Monday 28 November 2011

The note

It's a small piece of paper. A bit crumpled around the edges. Beige. The handwriting is careful: sloping letters linked by curls at the bottom of each one, done with the care of a child just learning to join them up. Looking at them, you can imagine the tip of a tongue protruding as the author presses down with the brown felt tip pen, leaning a little to the right. It would be perfect, but that the exclamation mark has been smudged.

Grace brings it to me in the kitchen of our home. She is white-faced. She holds it out to me and tells me that she has just found it in her schoolbag. I watch a torrent of emotions chase across her features. She laughs, then frowns. As she turns to me she is angry, uncertain, disbelieving. I read the note and look up at her and open my mouth to speak.

Then: fury. Flinging herself at me with a howl of pain she snatches the note from me and tries to pull it to shreds while rushing back across to the bin on the other side of the room. I run after her and turn her to me, grabbing for the note, hating it but wanting it and needing to preserve it, thinking fast: I have to show this to the school tomorrow, she mustn't destroy it. My daughter's face is a mask of anguish. I hold her to me. She is hot, raging, sobbing. She smells of fresh laundry and school and hormones and pain. She recounts another huge row at school, the one with the horrible child, the one that got worse and worse until she lashed out. Her voice is muffled: she speaks into my chest, hiding her face in hurt and anger while she tells me how she stamped on his foot and pushed him.

Then we have the conversation. The one we both hate, and know by heart.

I tell her that I love her, and will do everything I can to help her, and that I know how hard this is. Then I tell her that as soon as she touches or hurts someone then no matter what they have done, no matter how they hurt her feelings, no matter that they laughed, or poked, or whispered with others and narrowed their eyes -- no matter any of this, it's game over when she hits them.

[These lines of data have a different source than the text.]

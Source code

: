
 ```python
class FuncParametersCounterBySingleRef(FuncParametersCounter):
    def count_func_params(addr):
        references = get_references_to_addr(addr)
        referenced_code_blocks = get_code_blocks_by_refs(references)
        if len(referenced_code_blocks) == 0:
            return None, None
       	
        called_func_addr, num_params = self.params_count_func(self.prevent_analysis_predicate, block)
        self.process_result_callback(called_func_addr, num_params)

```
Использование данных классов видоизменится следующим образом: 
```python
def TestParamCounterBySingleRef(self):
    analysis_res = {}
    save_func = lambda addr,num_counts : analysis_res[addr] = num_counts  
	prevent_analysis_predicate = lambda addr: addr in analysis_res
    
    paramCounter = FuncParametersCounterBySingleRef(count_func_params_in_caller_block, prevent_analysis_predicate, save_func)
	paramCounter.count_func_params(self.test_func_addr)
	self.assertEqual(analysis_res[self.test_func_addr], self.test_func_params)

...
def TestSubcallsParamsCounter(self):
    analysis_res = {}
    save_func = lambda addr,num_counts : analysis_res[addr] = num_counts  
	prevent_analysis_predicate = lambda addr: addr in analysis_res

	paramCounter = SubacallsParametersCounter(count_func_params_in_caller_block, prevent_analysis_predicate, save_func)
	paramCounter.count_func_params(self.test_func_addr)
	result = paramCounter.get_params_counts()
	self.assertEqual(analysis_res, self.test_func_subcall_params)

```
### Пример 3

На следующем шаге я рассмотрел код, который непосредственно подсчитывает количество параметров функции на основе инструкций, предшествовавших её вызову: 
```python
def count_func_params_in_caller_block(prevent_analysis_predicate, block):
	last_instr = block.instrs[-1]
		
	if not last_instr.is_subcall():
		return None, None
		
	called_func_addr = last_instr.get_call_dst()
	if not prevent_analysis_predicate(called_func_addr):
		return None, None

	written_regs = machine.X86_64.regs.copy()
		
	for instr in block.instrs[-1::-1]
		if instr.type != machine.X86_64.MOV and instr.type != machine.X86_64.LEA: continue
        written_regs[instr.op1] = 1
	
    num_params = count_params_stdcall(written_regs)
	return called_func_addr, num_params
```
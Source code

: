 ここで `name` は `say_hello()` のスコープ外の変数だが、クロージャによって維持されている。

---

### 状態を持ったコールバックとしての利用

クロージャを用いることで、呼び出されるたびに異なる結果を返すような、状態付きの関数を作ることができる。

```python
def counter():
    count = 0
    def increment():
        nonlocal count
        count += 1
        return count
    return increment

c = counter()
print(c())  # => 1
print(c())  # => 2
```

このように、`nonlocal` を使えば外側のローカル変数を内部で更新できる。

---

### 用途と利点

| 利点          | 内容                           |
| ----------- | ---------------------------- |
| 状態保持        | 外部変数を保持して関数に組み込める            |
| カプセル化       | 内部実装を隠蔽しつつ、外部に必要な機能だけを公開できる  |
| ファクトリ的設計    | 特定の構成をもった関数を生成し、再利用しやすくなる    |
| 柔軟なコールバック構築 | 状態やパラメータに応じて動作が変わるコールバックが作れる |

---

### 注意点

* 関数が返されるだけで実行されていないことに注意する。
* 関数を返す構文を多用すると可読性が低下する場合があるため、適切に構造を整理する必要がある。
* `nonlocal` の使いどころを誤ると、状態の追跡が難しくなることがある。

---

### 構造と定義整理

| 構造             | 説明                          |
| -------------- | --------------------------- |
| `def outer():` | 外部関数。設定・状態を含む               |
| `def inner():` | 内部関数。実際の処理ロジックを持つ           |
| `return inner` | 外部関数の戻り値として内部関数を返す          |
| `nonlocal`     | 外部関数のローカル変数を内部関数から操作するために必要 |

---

She breaks away from me and screams and stamps her feet and shouts at me. They're stupid, they're horrible, they've all got it in for me.

Listen, I tell her. We all have jobs to do. Mine is to look after you and to sort this out, to talk to the school and make sure they fix this. Their job is to stop the bullies and to protect you in class. You have a job too, I tell her. Your job is to count to ten and walk away. You have to try, I tell her.

I can't help it, she throws back at me. She is calmer now, but still red in the face. Her hair stands out from her face in teary furious knots. I've got A- A- Aspergers -- and she is sobbing again.

For a moment neither of us say anything.

My daughter looks at me. What is the point of me, she says flatly.

I force a smile and tickle her cheek and pull her to me. I tell her all the wonderful, marvellous things that are the point of her. I fold her in a warm hug, but inside I shiver.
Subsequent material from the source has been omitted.